If you hadn't already guessed it, Secret Son is not a book about happy endings. It is brutally honest for a novel of its kind. There is no last-minute rescue here, no escape; Yousseff is too tangled in the legacy of secrets and lies propagated by his parents, his country and 'The Party' to be the master of his own fate. When it comes the final betrayal he endures is gut-wrenchingly realistic. It literally stopped me in my tracks half way across the staff carpark.
Except, maybe there is some hope to had, if of a depressingly realistic kind. Lalami introduces a new point-of-view character over half way into the novel: Amal, Yousseff's legitimate half-sister.
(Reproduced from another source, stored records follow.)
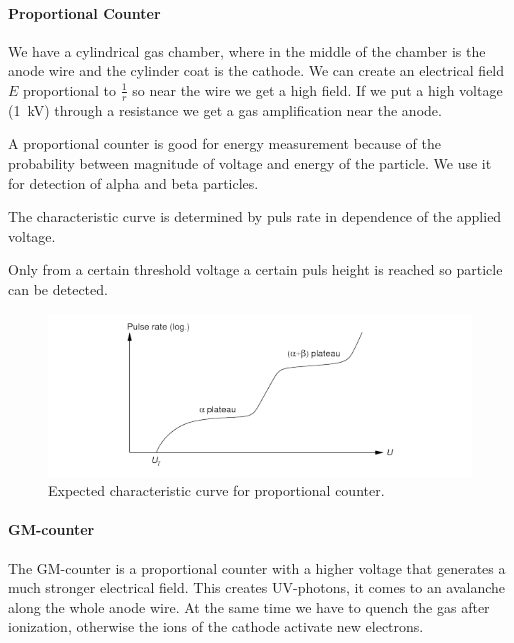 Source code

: \paragraph{Proportional Counter}

We have a cylindrical gas chamber, where in the middle of the chamber is the anode wire and the cylinder coat is the cathode.
We can create an electrical field $E$ proportional to $\frac{1}{r}$ so near the wire we get a high field.
If we put a high voltage (\SI{1}{kV}) through a resistance we get a gas amplification near the anode.

A proportional counter is good for energy measurement because of the probability between magnitude of voltage and energy of the particle.
We use it for detection of alpha and beta particles.

The characteristic curve is determined by puls rate in dependence of the applied voltage.

Only from a certain threshold voltage a certain puls height is reached so particle can be detected.

\begin{figure}[H]
\centering
\includegraphics[width=\textwidth]{../Figures/prop.PNG}
\caption{Expected characteristic curve for proportional counter.}
\label{fig:Proportional}
\end{figure}


\paragraph{GM-counter}

The GM-counter is a proportional counter with a higher voltage that generates a much stronger electrical field.
This creates UV-photons, it comes to an avalanche along the whole anode wire.
At the same time we have to quench the gas after ionization, otherwise the ions of the cathode activate new electrons.



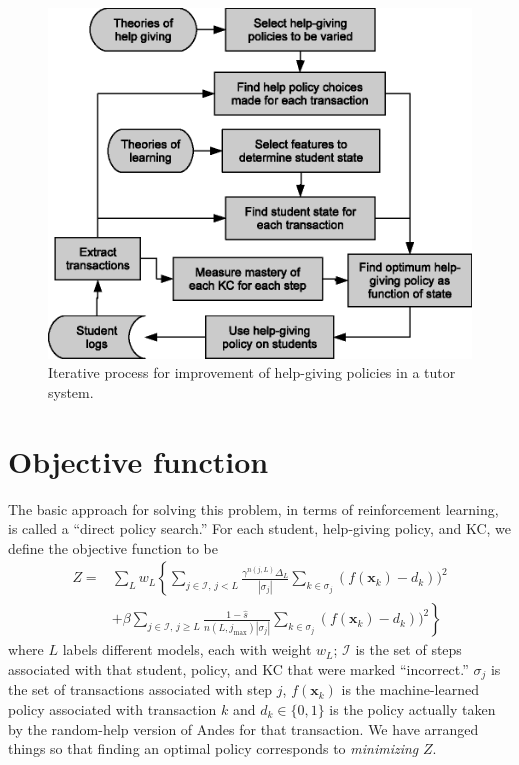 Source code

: \documentclass[11pt,letterpaper]{article}
\begin{document}
\begin{figure}
\centering    \includegraphics{process.eps}
\caption{Iterative process for improvement of help-giving policies in a
  tutor system.} \label{process}
\end{figure}



\section{Objective function}

The basic approach for solving this problem, in terms of reinforcement
learning, is called a ``direct policy search.''
For each student, help-giving policy, and KC, we define the objective 
function to be 
%
\begin{subequations}
  \label{objective}
  \begin{align}
  Z =& \sum_L w_L \left\{\sum_{j \in \mathcal{I},\,j<L}  
       \frac{\gamma^{n(j,L)} \Delta_L}{\left|\sigma_j\right|}
  \sum_{k\in \sigma_j} \left(f(\mathbf{x}_k)-d_k\right))^2 \right.
     \label{before} \\
  &+\beta \left. \sum_{j \in \mathcal{I},\,j \ge L} \frac{1-\hat{s}}
      {n(L,j_\mathrm{max})\left|\sigma_j\right|}
             \sum_{k\in \sigma_j} \left(f(\mathbf{x}_k)-d_k\right))^2
     \right\}
  \label{after}
  \end{align}
\end{subequations}
%
where $L$ labels different models, each with weight $w_L$;
$\mathcal{I}$ is the set of steps associated
with that student, policy, and KC that were marked ``incorrect.''  
$\sigma_j$ is the set of transactions associated with step $j$,
$f(\mathbf{x}_k)$ is the machine-learned policy associated
with transaction $k$ and
$d_k\in \{0,1\}$ is the
policy actually taken by the random-help version of Andes for that 
transaction.
We have arranged things so that finding an optimal policy 
corresponds to {\em minimizing} $Z$.
\end{document}

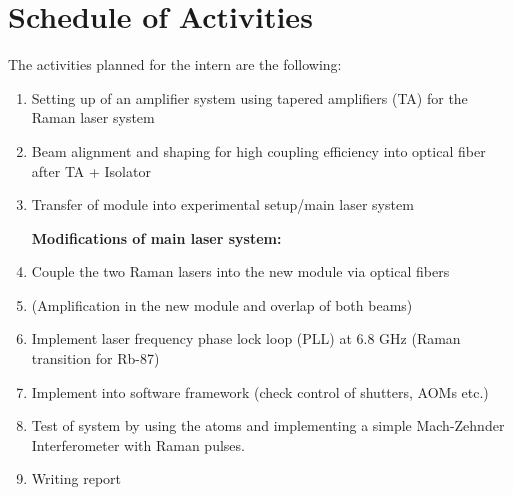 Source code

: \documentclass[english, a4paper, 11pt]{article}
\begin{document}
\section{Schedule of Activities}
The activities planned for the intern are the following:

\begin{enumerate}
    \item  Setting up of an amplifier system using tapered amplifiers (TA) for the Raman laser system

\item Beam alignment and shaping for high coupling efficiency into optical fiber after TA + Isolator

\item Transfer of module into experimental setup/main laser system

\textbf{Modifications of main laser system:}

\item Couple the two Raman lasers into the new module via optical fibers

\item (Amplification in the new module and overlap of both beams)
 
 \item Implement laser frequency phase lock loop (PLL) at 6.8 GHz (Raman transition for Rb-87)
 
 \item Implement into software framework (check control of shutters, AOMs etc.)

 \item  Test of system by using the atoms and implementing a simple Mach-Zehnder Interferometer with Raman pulses.

 \item Writing report
\end{enumerate}
\end{document}
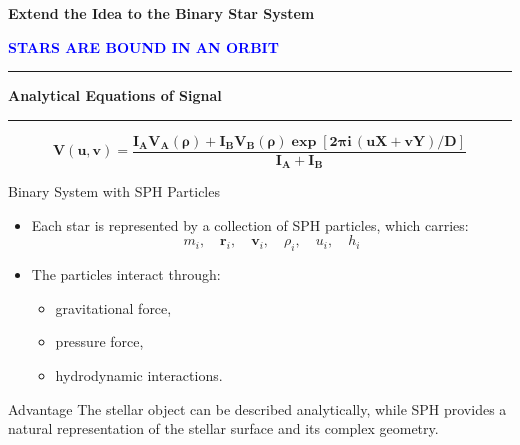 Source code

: \documentclass{beamer}
\begin{document}
    \begin{frame}
    	\centering    	
    	{\Large\textbf{Extend the Idea to the Binary Star System}}    	
    	\vspace{0.2cm}    
    		
    	{\textbf{\textcolor{blue}{STARS ARE BOUND IN AN ORBIT}}}    	
    	\vspace{0.35cm}   
    	 	
    	{\color{blue}\rule{0.25\textwidth}{1.5pt}}
    	\hspace{0.15cm}    	
    	{\color{red}\textbf{\Large Analytical Equations of Signal}}
    	\hspace{0.15cm}    	
    	{\color{blue}\rule{0.25\textwidth}{1.5pt}}    	
    	\vspace{0.1cm}    	
    	\begin{equation*}
    		\mathbf{V(u,v) =
    		\frac{
    			I_A V_A(\rho)
    			+ I_B V_B(\rho)
    			\exp\left[2\pi i\,(uX+vY)/D\right]
    		}
    		{I_A+I_B}}
    	\end{equation*}    	
    \end{frame}

    \begin{frame}{Binary System with SPH Particles}   	
    	\begin{itemize}
    		\item Each star is represented by a collection of SPH particles, which carries:
    		\[
    		m_i,\quad \mathbf r_i,\quad \mathbf v_i,\quad
    		\rho_i,\quad u_i,\quad h_i
    		\]   		
    		\item The particles interact through:
    		\begin{itemize}
    			\item gravitational force,
    			\item pressure force,
    			\item hydrodynamic interactions.
    		\end{itemize}
    	\end{itemize}
    	
    	\begin{block}{Advantage}
    		\centering
    		The stellar object can be described analytically, while SPH provides a natural representation of the stellar surface and its complex geometry.
    	\end{block}    	
    \end{frame}
\end{document}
She has grown up in luxury, believing herself to be her father's only child and enjoying all the benefits of his wealth: the best schools, the best clothes, fancy cars, holidays abroad and a prestigious degree from the USA. But while in America she has met and fallen in love with Fernando, a freelance photographer who definitely does not constitute a suitable partner in the eyes of her parents. Forced to choose between Fernando and her father's expectations, and then confronted with the existence of Yousseff, she is not blown off course as thoroughly or as permanently as he is. She is his liberated twin, what he could have been if he had been given the tools - the confidence, the sense of entitlement - to extricate himself from his fate and form himself a new and independent identity. What he could have been if he hadn't been so poor and so ignorant. In this sense Secret Son is also about social class, and the vast gulf that divides the people who can get to a better life only in their dreams and the people who can fly there on an aeroplane.
Lalami is also a short story writer, and like many short story writers she works the reader hard. The power of her work is in its unspoken implications rather than in the bones of the story itself or the flaunting of the prose. I feel as though I had to stew it a while before I got the flavour out. Which is why listening to the Audible reading in 30 minute segments, with forced pauses between, was hugely conducive to appreciating its subtlety. I find myself a real and unexpected admirer, and I look forward to reading Lalami's short story collection, Hope and Other Dangerous Pursuits.